Afterwards, the boys are drinking whiskey at Bart's house and Bart passes out in a chair by the fire. Kelly makes to go home and goes to the workshop to say goodbye to Tabby. He walks in on her crying, as she now thinks the marriage will be off and goes to comfort her, and they kiss. As Kelly is leaving, Bart sees him and is furious as he knew he was in the workshop. The next day, as Kelly is on a set for a war program that Bart got them in, Bart hasn't turned up. Kelly is cast in a role to be a jeep driver and when his cue is called, Bart turns up out of the bushes and confronts him about Tabby. Kelly denies it at first and then becomes speechless. As he is about to drive for his cue, Bart attacks him in the jeep and they make a mess of the set.

The next day, Abe is taken into care again for relapsing and Kelly is emotionless. He goes to the wedding the same day, only to have an annoyed Bart tell him that he can't let him in. He sneaks into Tabby's limo before it pulls in and he talks to her, and it is a moment in which he finally realizes he must grow up. He gets out of the car and everyone at the wedding sees him and are all confused.
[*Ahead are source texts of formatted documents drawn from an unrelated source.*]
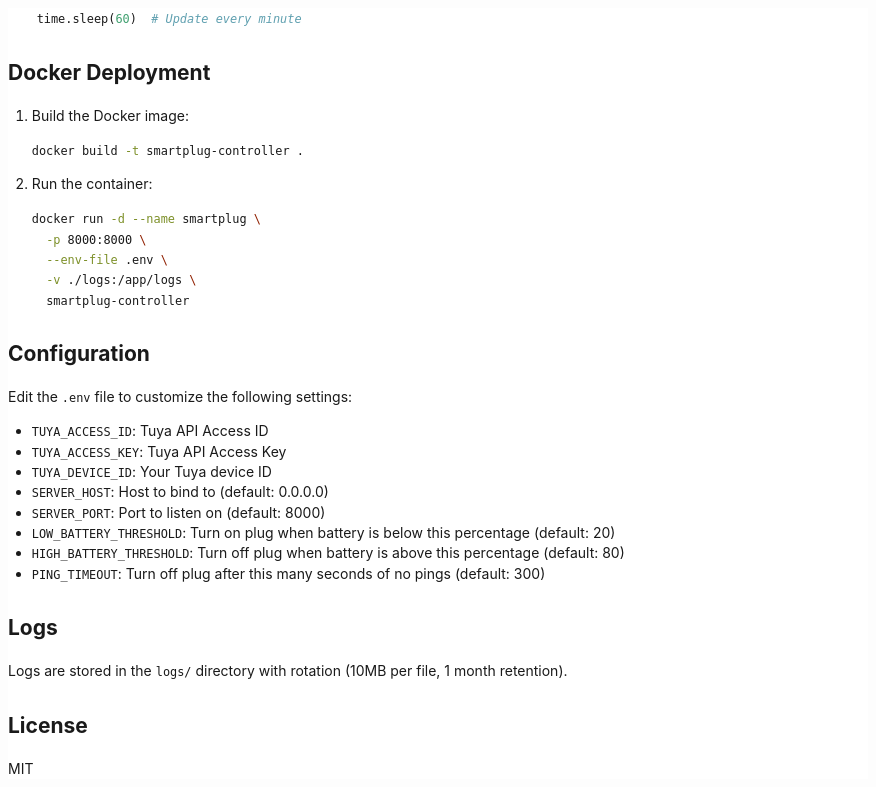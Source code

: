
 ```python
    time.sleep(60)  # Update every minute
```

## Docker Deployment

1. Build the Docker image:
   ```bash
   docker build -t smartplug-controller .
   ```

2. Run the container:
   ```bash
   docker run -d --name smartplug \
     -p 8000:8000 \
     --env-file .env \
     -v ./logs:/app/logs \
     smartplug-controller
   ```

## Configuration

Edit the `.env` file to customize the following settings:

- `TUYA_ACCESS_ID`: Tuya API Access ID
- `TUYA_ACCESS_KEY`: Tuya API Access Key
- `TUYA_DEVICE_ID`: Your Tuya device ID
- `SERVER_HOST`: Host to bind to (default: 0.0.0.0)
- `SERVER_PORT`: Port to listen on (default: 8000)
- `LOW_BATTERY_THRESHOLD`: Turn on plug when battery is below this percentage (default: 20)
- `HIGH_BATTERY_THRESHOLD`: Turn off plug when battery is above this percentage (default: 80)
- `PING_TIMEOUT`: Turn off plug after this many seconds of no pings (default: 300)

## Logs

Logs are stored in the `logs/` directory with rotation (10MB per file, 1 month retention).

## License

MIT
He goes round the back of the church to get his bike and leave and meets Miner again, who has no idea of what happened with Kelly and Tabby, and is civil towards him. Kelly cycles to the clinic where his father is staying and is surprised. They begin to watch television and his mother walks in and is surprised and happy to see Kelly.

In the end, it shows the voicemail message where Kelly apologizes to the Bowlands for his behavior and asks Bart if he will meet him where he will be selling all his old memorabilia, and gives a hat Bart acquired for him back. He is shown walking down the street with Sarah and they hold hands. Kelly sees Lance again on his lawn where they faked the invasion, and goes over to him and confesses, only to be punched in the jaw. Kelly lies on the grass, holds his bruised jaw, and says: "I deserved it".

==Production==
The film was shot in and around the greater Los Angeles region. Sites included the Los Angeles County Arboretum and Botanic Garden, Reseda and Santa Monica. No live action footage featuring the stars was filmed in Shaker Heights, Ohio.

==Reception==
On Rotten Tomatoes, the film has an approval rating of 39% based on reviews from 59 critics. The critics consensus states "LaBeouf is appealing, but The Battle of Shaker Heights feels too watered down and disjointed." Metacritic, which uses a weighted average, assigned the a score of 33 out of 100, based on 22 critics, indicating "generally unfavorable" reviews.

Roger Ebert gave the film two stars out of four, one less than his review for Stolen Summer. In his review, he wrote: "You get the sense of too much input, too many bright ideas, too many scenes that don't belong in the same movie. Odd, how overcrowded it seems, for 85 minutes."